* [What is needed] Write out the entries exactly, pictures excluded.

Excerpts from a dataset

- Opening Delimiter -

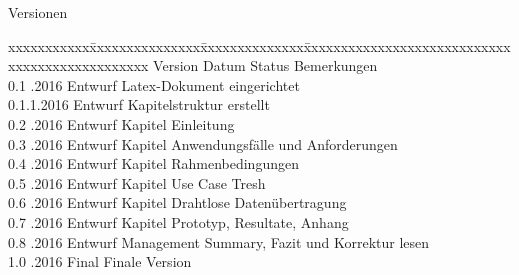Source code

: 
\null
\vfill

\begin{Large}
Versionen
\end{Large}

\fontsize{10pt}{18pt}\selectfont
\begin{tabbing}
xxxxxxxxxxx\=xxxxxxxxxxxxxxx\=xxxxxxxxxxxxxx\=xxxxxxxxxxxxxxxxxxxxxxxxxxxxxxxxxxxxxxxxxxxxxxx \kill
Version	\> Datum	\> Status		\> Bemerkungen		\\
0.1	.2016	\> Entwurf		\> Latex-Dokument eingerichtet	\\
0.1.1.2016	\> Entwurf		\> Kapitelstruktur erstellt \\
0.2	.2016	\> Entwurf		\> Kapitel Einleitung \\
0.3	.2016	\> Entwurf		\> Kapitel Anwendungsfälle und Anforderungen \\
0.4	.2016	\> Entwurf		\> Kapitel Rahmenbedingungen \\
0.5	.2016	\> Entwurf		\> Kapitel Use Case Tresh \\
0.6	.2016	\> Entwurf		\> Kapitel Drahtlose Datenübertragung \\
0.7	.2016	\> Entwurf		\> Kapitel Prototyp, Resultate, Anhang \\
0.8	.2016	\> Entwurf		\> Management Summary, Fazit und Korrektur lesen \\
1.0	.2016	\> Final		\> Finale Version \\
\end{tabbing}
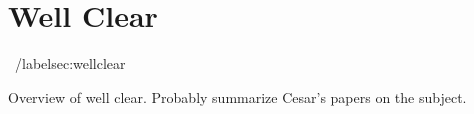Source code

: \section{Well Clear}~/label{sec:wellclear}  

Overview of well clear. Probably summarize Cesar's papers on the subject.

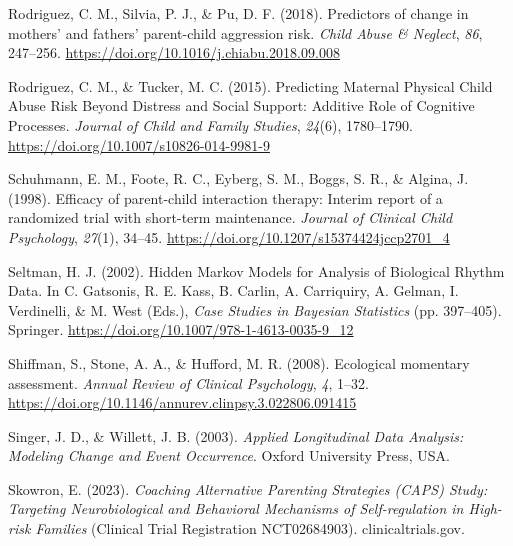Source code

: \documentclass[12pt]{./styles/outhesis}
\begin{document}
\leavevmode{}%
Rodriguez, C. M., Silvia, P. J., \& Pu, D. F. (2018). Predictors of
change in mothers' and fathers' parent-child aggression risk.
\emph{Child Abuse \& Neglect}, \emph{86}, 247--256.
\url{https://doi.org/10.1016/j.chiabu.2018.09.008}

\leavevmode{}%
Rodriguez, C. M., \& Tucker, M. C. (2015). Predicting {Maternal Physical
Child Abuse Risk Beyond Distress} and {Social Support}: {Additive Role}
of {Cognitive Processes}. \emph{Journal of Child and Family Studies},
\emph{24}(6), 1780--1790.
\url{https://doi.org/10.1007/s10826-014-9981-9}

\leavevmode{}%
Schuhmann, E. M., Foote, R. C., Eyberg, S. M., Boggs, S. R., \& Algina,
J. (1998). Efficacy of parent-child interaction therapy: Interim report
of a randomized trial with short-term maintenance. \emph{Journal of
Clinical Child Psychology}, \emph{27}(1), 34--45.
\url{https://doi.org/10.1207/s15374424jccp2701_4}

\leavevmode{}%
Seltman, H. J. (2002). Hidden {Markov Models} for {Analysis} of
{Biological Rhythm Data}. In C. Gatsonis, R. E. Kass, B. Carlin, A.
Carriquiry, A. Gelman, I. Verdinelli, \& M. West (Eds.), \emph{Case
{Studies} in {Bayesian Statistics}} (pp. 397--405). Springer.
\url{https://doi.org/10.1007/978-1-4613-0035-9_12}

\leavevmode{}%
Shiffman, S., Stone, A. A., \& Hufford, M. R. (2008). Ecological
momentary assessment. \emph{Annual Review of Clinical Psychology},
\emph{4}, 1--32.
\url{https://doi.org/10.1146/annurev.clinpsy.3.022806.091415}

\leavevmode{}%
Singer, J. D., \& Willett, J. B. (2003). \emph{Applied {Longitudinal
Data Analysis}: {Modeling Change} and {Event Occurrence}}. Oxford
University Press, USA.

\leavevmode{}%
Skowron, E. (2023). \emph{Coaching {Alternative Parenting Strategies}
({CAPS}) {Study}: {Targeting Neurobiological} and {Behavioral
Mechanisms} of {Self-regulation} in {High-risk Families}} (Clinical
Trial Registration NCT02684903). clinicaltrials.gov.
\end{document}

- Closing Delimiter -

* [Solution]
Source code

: 
\null
\vfill

\begin{Large}
Versionen
\end{Large}

\fontsize{10pt}{18pt}\selectfont
\begin{tabbing}
xxxxxxxxxxx\=xxxxxxxxxxxxxxx\=xxxxxxxxxxxxxx\=xxxxxxxxxxxxxxxxxxxxxxxxxxxxxxxxxxxxxxxxxxxxxxx \kill
Version	\> Datum	\> Status		\> Bemerkungen		\\
0.1	.2016	\> Entwurf		\> Latex-Dokument eingerichtet	\\
0.1.1.2016	\> Entwurf		\> Kapitelstruktur erstellt \\
0.2	.2016	\> Entwurf		\> Kapitel Einleitung \\
0.3	.2016	\> Entwurf		\> Kapitel Anwendungsfälle und Anforderungen \\
0.4	.2016	\> Entwurf		\> Kapitel Rahmenbedingungen \\
0.5	.2016	\> Entwurf		\> Kapitel Use Case Tresh \\
0.6	.2016	\> Entwurf		\> Kapitel Drahtlose Datenübertragung \\
0.7	.2016	\> Entwurf		\> Kapitel Prototyp, Resultate, Anhang \\
0.8	.2016	\> Entwurf		\> Management Summary, Fazit und Korrektur lesen \\
1.0	.2016	\> Final		\> Finale Version \\
\end{tabbing}
Source code

: \section{Well Clear}~/label{sec:wellclear}  

Overview of well clear. Probably summarize Cesar's papers on the subject.

Source code

: \documentclass[12pt]{./styles/outhesis}
\begin{document}
\leavevmode{}%
Rodriguez, C. M., Silvia, P. J., \& Pu, D. F. (2018). Predictors of
change in mothers' and fathers' parent-child aggression risk.
\emph{Child Abuse \& Neglect}, \emph{86}, 247--256.
\url{https://doi.org/10.1016/j.chiabu.2018.09.008}

\leavevmode{}%
Rodriguez, C. M., \& Tucker, M. C. (2015). Predicting {Maternal Physical
Child Abuse Risk Beyond Distress} and {Social Support}: {Additive Role}
of {Cognitive Processes}. \emph{Journal of Child and Family Studies},
\emph{24}(6), 1780--1790.
\url{https://doi.org/10.1007/s10826-014-9981-9}

\leavevmode{}%
Schuhmann, E. M., Foote, R. C., Eyberg, S. M., Boggs, S. R., \& Algina,
J. (1998). Efficacy of parent-child interaction therapy: Interim report
of a randomized trial with short-term maintenance. \emph{Journal of
Clinical Child Psychology}, \emph{27}(1), 34--45.
\url{https://doi.org/10.1207/s15374424jccp2701_4}

\leavevmode{}%
Seltman, H. J. (2002). Hidden {Markov Models} for {Analysis} of
{Biological Rhythm Data}. In C. Gatsonis, R. E. Kass, B. Carlin, A.
Carriquiry, A. Gelman, I. Verdinelli, \& M. West (Eds.), \emph{Case
{Studies} in {Bayesian Statistics}} (pp. 397--405). Springer.
\url{https://doi.org/10.1007/978-1-4613-0035-9_12}

\leavevmode{}%
Shiffman, S., Stone, A. A., \& Hufford, M. R. (2008). Ecological
momentary assessment. \emph{Annual Review of Clinical Psychology},
\emph{4}, 1--32.
\url{https://doi.org/10.1146/annurev.clinpsy.3.022806.091415}

\leavevmode{}%
Singer, J. D., \& Willett, J. B. (2003). \emph{Applied {Longitudinal
Data Analysis}: {Modeling Change} and {Event Occurrence}}. Oxford
University Press, USA.

\leavevmode{}%
Skowron, E. (2023). \emph{Coaching {Alternative Parenting Strategies}
({CAPS}) {Study}: {Targeting Neurobiological} and {Behavioral
Mechanisms} of {Self-regulation} in {High-risk Families}} (Clinical
Trial Registration NCT02684903). clinicaltrials.gov.
\end{document}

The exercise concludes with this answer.